FROM DEATH TO FINE IN IRAN SEX CASE

Helmut Hofer \nUnited Arab Emirates - The late rock singer/poet Jim Morrison often equated sex and death in some of his more vivid lyrics. But in Iran sex could have been the death of a German businessman - until he paid a fine to close his case.

No one knows just when Helmut Hofer will be released, with a run of other charges still against him, including espionage and insulting a prison officer. But the sex case was closed legally as soon as Hofer paid the $23,000 fine.

Hofer's story began when he was arrested at an airport in Tehran two years ago for an illicit relationship with an Iranian medical student. Iranian law punishes sex outside marriage by flogging but if the man is not a Muslim, he faces death.

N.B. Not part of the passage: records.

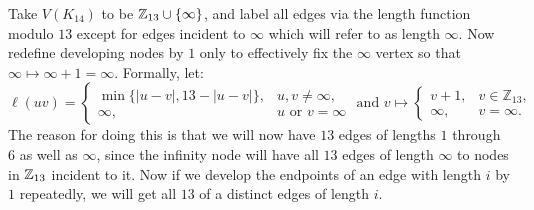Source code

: Take $V(K_{14})$ to be $\mathbb{Z}_{13}\cup \{\infty\}$, and label all edges via the length function modulo $13$ except for edges incident to $\infty$ which will refer to as length $\infty$. Now redefine developing nodes by $1$ only to effectively fix the $\infty$ vertex so that $\infty\mapsto \infty+1=\infty$. Formally, let:
$$\ell(uv)=\begin{cases}\min\{|u-v|,13-|u-v|\}, & u,v\neq \infty, \\ \infty, & u\text{ or }v=\infty \end{cases} \text{ and }v\mapsto 
\begin{cases}
  v+1,&v\in\mathbb{Z}_{13},\\
  \infty,        &v=\infty.
  \end{cases}$$
The reason for doing this is that we will now have $13$ edges of lengths $1$ through $6$ as well as $\infty$, since the infinity node will have all $13$ edges of length $\infty$ to nodes in $\mathbb{Z}_{13}$ incident to it. Now if we develop the endpoints of an edge with length $i$ by $1$ repeatedly, we will get all $13$ of a distinct edges of length $i$.

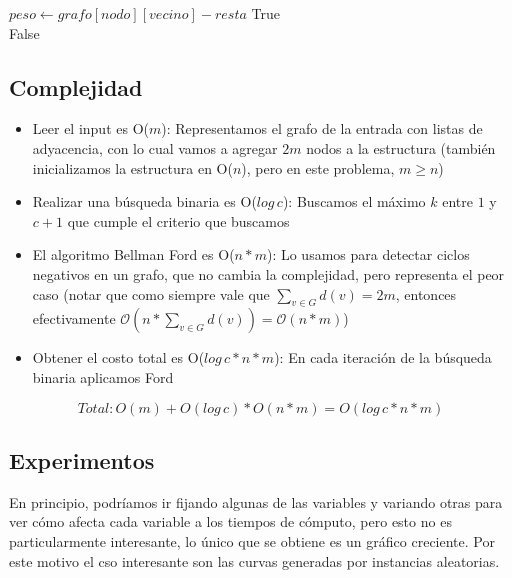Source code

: \begin{algorithm}[H]
\begin{algorithmic}
    
	    
		    
			\State $peso \gets grafo[nodo][vecino] - resta$    
			    
				\State \Return True      \\
			\EndIf
		\EndFor
	\EndFor
	\Return False    
\EndFunction
\end{algorithmic}
\end{algorithm}

\newpage

\subsection{Complejidad}

\begin{itemize}
	\item Leer el input es O($m$): Representamos el grafo de la entrada con listas de adyacencia, con lo cual vamos a agregar $2m$ nodos a la estructura (también inicializamos la estructura en O($n$), pero en este problema, $m \geq n$)
	\item Realizar una búsqueda binaria es O($log \, c$): Buscamos el máximo $k$ entre $1$ y $c+1$ que cumple el criterio que buscamos
	\item El algoritmo Bellman Ford es O($n*m$): Lo usamos para detectar ciclos negativos en un grafo, que no cambia la complejidad, pero representa el peor caso (notar que como siempre vale que $\sum_{v \in G} d(v) = 2m$, entonces efectivamente $\mathcal{O}(n*\sum_{v \in G} d(v)) = \mathcal{O}(n*m)$)
	\item Obtener el costo total es O($log \, c *n*m$): En cada iteración de la búsqueda binaria aplicamos Ford
\end{itemize}

$$Total:  O(m) + O(log \, c) * O(n*m) = O(log \, c *n*m) $$

\subsection{Experimentos}

En principio, podríamos ir fijando algunas de las variables y variando otras para ver cómo afecta cada variable a los tiempos de cómputo, pero esto no es particularmente interesante, lo único que se obtiene es un gráfico creciente. Por este motivo el cso interesante son las curvas generadas por instancias aleatorias.\\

A retrial was ordered, the Associated Press says, after Hofer insisted he had converted to Islam before having sex with the woman.

But he was re-convicted and sentenced to death.

Iran's Supreme Court threw the death sentence out in February and ordered another re-trial, where this time Hofer was acquitted for lack of evidence, the AP says. But the day after, Hofer was accused of having "contact with suspicious elements," a term Iranian law enforcement normally uses for spying - but authorities did not say who his alleged spymaster was.

The German government had pushed Iran to drop the sex case, saying executing Hofer would have harmed German-Iranian relations severely, the AP says. Germany is one of Iran's most important European trading partners.